Unfriendly AI, as imagined by MIRI, seems to be the end product of a developmental process that provides humans ample opportunity to wreck havoc.

I just don't see any good reason to believe that the tools and precursors to artificial general intelligence are not themselves disruptive technologies.

And in case you believe advanced nanotechnology to be infeasible, but unfriendly AI to be an existential risk, what concrete scenarios do you imagine on how such an AI could cause human extinction without nanotech?

Comment author: dspeyer 20 January 2014 05:03:30AM 5 points [-]

Two reasons: uFAI is deadlier than nano/biotech and easier to cause by accident.

If you build an AGI and botch friendliness, the world is in big trouble. If you build a nanite and botch friendliness, you have a worthless nanite. If you botch growth-control, it's still probably not going to eat more than your lab before it runs into micronutrient deficiencies. And if you somehow do build grey goo, people have a chance to call ahead of it and somehow block its spread. What makes uFAI so dangerous is that it can outthink any responders. Grey goo doesn't do that.

Comment author: XiXiDu 20 January 2014 09:37:30AM *  1 point [-]

This seems like a consistent answer to my original question. Thank you.

If you botch growth-control, it's still probably not going to eat more than your lab before it runs into micronutrient deficiencies.

You on the one hand believe that grey goo is not going to eat more than your lab before running out of steam and on the other hand believe that AI in conjunction with nanotechnology will not run out of steam, or only after humanity's demise.

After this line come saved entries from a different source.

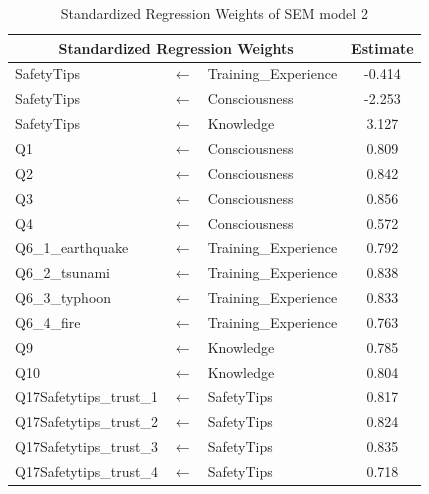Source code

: \begin{table}[h]
  \caption{Standardized Regression Weights of SEM model 2 }
  \label{table12}
  \centering
  \begin{tabular}{lcl|c}
 \hline
 \multicolumn{3}{c|}{Standardized Regression Weights} & Estimate  \\
 \hline
SafetyTips              &$\longleftarrow$ & Training\_Experience & -0.414 \\
SafetyTips              &$\longleftarrow$ & Consciousness        & -2.253 \\
SafetyTips              &$\longleftarrow$ & Knowledge            & 3.127  \\
Q1                      &$\longleftarrow$ & Consciousness        & 0.809  \\
Q2                      &$\longleftarrow$ & Consciousness        & 0.842  \\
Q3                      &$\longleftarrow$ & Consciousness        & 0.856  \\
Q4                      &$\longleftarrow$ & Consciousness        & 0.572  \\
Q6\_1\_earthquake       &$\longleftarrow$ & Training\_Experience & 0.792  \\
Q6\_2\_tsunami          &$\longleftarrow$ & Training\_Experience & 0.838  \\
Q6\_3\_typhoon          &$\longleftarrow$ & Training\_Experience & 0.833  \\
Q6\_4\_fire             &$\longleftarrow$ & Training\_Experience & 0.763  \\
Q9                      &$\longleftarrow$ & Knowledge            & 0.785  \\
Q10                     &$\longleftarrow$ & Knowledge            & 0.804  \\
Q17Safetytips\_trust\_1 &$\longleftarrow$ & SafetyTips           & 0.817  \\
Q17Safetytips\_trust\_2 &$\longleftarrow$ & SafetyTips           & 0.824  \\
Q17Safetytips\_trust\_3 &$\longleftarrow$ & SafetyTips           & 0.835  \\
Q17Safetytips\_trust\_4 &$\longleftarrow$ & SafetyTips           & 0.718  \\
 \hline
  \end{tabular}
\end{table}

And if you somehow do build grey goo, people have a chance to call ahead of it and somehow block its spread.

You further believe that AI can't be stopped but grey goo can.

Comment author: dspeyer 23 January 2014 01:05:02AM 7 points [-]

Accidental grey goo is unlikely to get out of the lab. If I design a nanite to self-replicate and spread through a living brain to report useful data to me, and I have an integer overflow bug in the "stop reproducing" code so that it never stops, I will probably kill the patient but that's it. Because the nanites are probably using glucose+O2 as their energy source. I never bothered to design them for anything else. Similarly if I sent solar-powered nanites to clean up Chernobyl I probably never gave them copper-refining capability -- plenty of copper wiring to eat there -- but if I botch the growth code they'll still stop when there's no more pre-refined copper to eat. Designing truely dangerous grey goo is hard and would have to be a deliberate effort.

As for stopping grey goo, why not? There'll be something that destroys it. Extreme heat, maybe. And however fast it spreads, radio goes faster. So someone about to get eaten radios a far-off military base saying "help! grey goo!" and the bomber planes full of incindiaries come forth to meet it.

Contrast uFAI, which has thought of this before it surfaces, and has already radioed forged orders to take all the bomber planes apart for maintenance or something.

Comment author: Eugine_Nier 23 January 2014 02:20:04AM 0 points [-]

Also, the larger the difference between the metabolisms of the nanites and the biosphere, the easier it is to find something toxic to one but not the other.